Omdat Karel de Kale een strijd tussen zijn zonen om de kroon wilde vermijden en de oudste zoon Lodewijk de Stamelaar als opvolger had aangeduid, stak hij diens jongere broers al jong in het klooster. Carloman kreeg volgens de Annales Bertiniani al in 854 de tonsuur. In 860 werd hij abt van de Sint-Medardusabdij te Soissons[1]. Na de dood van zijn broer Lothar in 865 kreeg hij ook de abdij van Sint-Germanus van Auxerre. Daarna kreeg hij nog andere abdijen onder andere te Metz en te Lobbes[2][3].

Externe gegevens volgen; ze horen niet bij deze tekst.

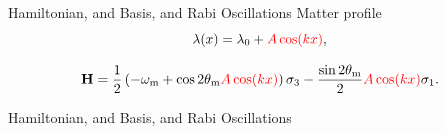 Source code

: \documentclass[9pt]{beamer}
\begin{document}
\begin{darkframes}
\begin{frame}{Hamiltonian, and Basis, and Rabi Oscillations}
Matter profile
\begin{equation*}
    \lambda(x) = \lambda_0 + {\color{red}A \cos (k x)},
\end{equation*}


\begin{equation*}
    \mathbf {H} = \frac{1}{2}\left( - \omega_{\mathrm{m}} +  \cos 2\theta_{\mathrm{m}}{\color{red}A\cos(kx)} \right) \sigma_3 - \frac{  \sin 2\theta_{\mathrm{m} }  }{2}{\color{red}A \cos(kx)}  \sigma_1.
\end{equation*}





\end{frame}




\begin{frame}{Hamiltonian, and Basis, and Rabi Oscillations}





\end{frame}
\end{darkframes}
\end{document}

In 869 kwam hij in opstand tegen zijn vader. Die liet hem opsluiten te Senlis. Na tussenkomst van paus Adrianus II liet Karel de Kale zijn zoon vrij en verplichtte hij hem om deel te nemen aan zijn veldtocht tegen Girard II van Roussillon in 870. Carloman deserteerde en plunderde[4] samen met andere deserteurs de streek rond Reims tot in België. Boudewijn I van Vlaanderen probeerde tevergeefs te bemiddelen tussen vader en zoon.

Karel de Kale slaagde erin om zijn zoon gevangen te nemen. Door bemiddeling van aartsbisschop Hincmar van Reims liet Karel de Kale zijn zoon excommuniceren. Nu hij geen geestelijke meer was, kwam hij opnieuw in aanmerking als troonsopvolger en een groep opstandelingen schoof hem in die hoedanigheid naar voor. Om dit onmogelijk te maken liet Karel de Kale in 873 zijn zoon de ogen uitsteken en hem opsluiten in de Abdij van Corbie.

Carloman kon ontsnappen en vluchten naar zijn oom Lodewijk de Duitser. Die maakte hem abt van de Abdij van Echternach.